Und dann stehen die sechs Bandmitglieder plötzlich auf der Bühne, wirken etwas hilflos, sortieren sich, suchen ihre Plätze und legen los: Daisy Town in der Kulturmühle Buchhagen.
BUCHHAGEN. Die instrumentale Titelmusik einer vergessenen amerikanischen Detektivserie dient als Opener, und gleich zu Anfang wird optisch und akustisch klar, worum es gehen wird heute Abend: Um die Volksmusik des Landes der unbegrenzten Möglichkeiten: Country. Und ein bisschen Western.
Die fünf Herren des Sextetts tragen Cowboyhüte – das muss wohl so sein bei einer Band, die erst im Dezember von der deutschen Popstiftung mit dem Preis in der Kategorie „Beste Country Band“ ausgezeichnet wurde – es wäre ja verwirrend, wenn die Musiker eines solchermaßen stilistisch festgelegten Ensembles in schwarzen Anzügen aufträten. Von Maria Hellwig würde auch niemand erwarten, sie statt im Dirndl im kleinen Schwarzen zu sehen. Trotz dieser optischen Klischees klingen die Rintelner mehr nach Mainstream-Pop der 80er Jahre als nach verstaubter Drei-Akkord-Folklore.
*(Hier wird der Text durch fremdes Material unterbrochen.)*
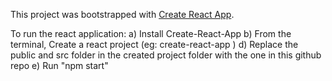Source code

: This project was bootstrapped with [Create React App](https://github.com/facebookincubator/create-react-app).

To run the react application:
a) Install Create-React-App
b) From the terminal, Create a react project 
   (eg: create-react-app <Project Name>)
d) Replace the public and src folder in the created project folder with the one in this github repo
e) Run "npm start"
Sie spielen „Something like that“ von Tim McGraw, hinreißend interpretiert von Sänger und Bassist Markus Lehmann, und es wird deutlich, dass sie genau hingehört haben bei vielen Größen der aktuellen Country-Szene. Es gibt intelligente Riffs, unerwartete Taktverschiebungen, ironische Blues- und Rockeinsprengsel, sie klingen schmutziger als ihre Outfits aussehen, und die selbstbewusste Ankündigung, man bewege sich im Genre „Modern Country“ trifft oft zu. Oft, aber nicht immer: Auch tausendmal gehörte Humba humba-Nummern sind dabei, auch die werden von den Gästen in der Kulturmühle lautstark beklatscht.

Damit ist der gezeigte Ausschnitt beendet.